Sirozovia tidak menghiraukan perkataan dari ayahnya itu dan terus berjalan hingga meninggalkan ruangan tersebut.
“Auremil ikuti adikmu itu. Dia sekarang tidak bisa dihentikan,” ucap sang raja kepada pemimpin pasukan Nascunia, yang juga merupakan anaknya.
“Baiklah… Sesuai perintahmu. Walaupun aku agak kesal terlihat seperti seorang pengawal daripada seorang pangeran,” ucap pemimpin pasukan yang bernama Auremil tersebut sambil meninggalkan ruangan itu juga menyusul Sirozovia.
***
Diluar kastil pria yang bernama Auremil tersebut baru saja akan menghampiri Sirozovia, tetapi seketika Sirozovia langsung terbang ke langit dengan kecepatan tinggi meninggalkan kota Dupstepa.
“Zovia…!”
“Haah… Sial.” Dengan terpaksa karena menerima perintah dari ayahnya, pria itu lantas terbang mengikuti saudaranya.
***
Kurang dari sejam kemudian, Sirozovia sampai di sebuah kota dan membuat para prajurit Nascunia pun terkejut ketika perempuan itu mendarat tepat di depan mereka.
“Woah…!” Teriak para prajurit, dengan sigap langsung mengambil senjata mereka untuk bersiaga.
“Nona Sirozovia?” Ucap salah satu prajurit Nascunia.
Ketika melihat bahwa seseorang yang datang tersebut bukanlah musuh, para prajurit seketika menurunkan senjata mereka yang sempat ditodongkan kepada perempuan itu.
Tak berapa lama Auremil juga sampai di kota tersebut dan mendarat tepat di depan para prajurit.

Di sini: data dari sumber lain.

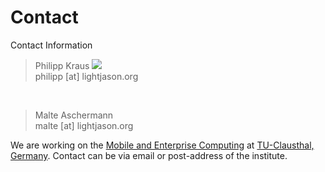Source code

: # Contact

Contact Information

> Philipp Kraus ![](http://www.gravatar.com/avatar/2de3ae533823dae934d3b45b239f797c#floatright)  
> philipp [at] lightjason.org

<br/>  

> Malte Aschermann  
> malte [at] lightjason.org

We are working on the [Mobile and Enterprise Computing](http://meclab.in.tu-clausthal.de/) at [TU-Clausthal, Germany](http://tu-clausthal.de). Contact can be via email or post-address of the institute.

“Zovia, kau selalu membuatku repot saja…” Keluh pria bernama Auremil.
“Bagaimana keadaan pasukan kita?” Tanya Sirozovia pada para prajurit tanpa menghiraukan keluhan dari Auremil.
“Pasukan kita baru saja dipukul mundur oleh pasukan musuh… Mereka kini sudah menguasai kota Varsidka,” jawab salah satu prajurit.
“Tetapi kenapa kalian datang kemari?”
“Kami kemari untuk membantu kalian,” ucap Sirozovia.
“Membantu katamu…?” Tiba-tiba seseorang prajurit Nascunia datang dan bertanya dengan nada yang tinggi akibat mendengar jawaban dari Sirozovia.
“Sirozovia, kami sengaja tidak memberitahumu agar nantinya kau tidak dalam bahaya… Mereka datang untuk mengincarmu.”
“Tuan Silvensi, jangan khawatirkan aku dengan adanya aku sekarang itu bisa membuat pasukan kita mendapatkan peluang kemenangan…”
“Untuk apa kita menyembunyikan kekuatan ini selama bertahun-tahun… Lebih baik kita menggunakannya untuk melawan mereka.”
Pria bernama Silvensi itu sontak tidak bisa berkata apa-apa lagi karena mendengar penjelasan dari Sirozovia. Dia terpaksa harus menerima tawaran perempuan itu karena hanya pilihan tersebut yang akan membuat mendapatkan peluang kemenangan.
“Haah… Baiklah, kuharap kita bisa mendapatkan harapan untuk memukul mundur mereka.”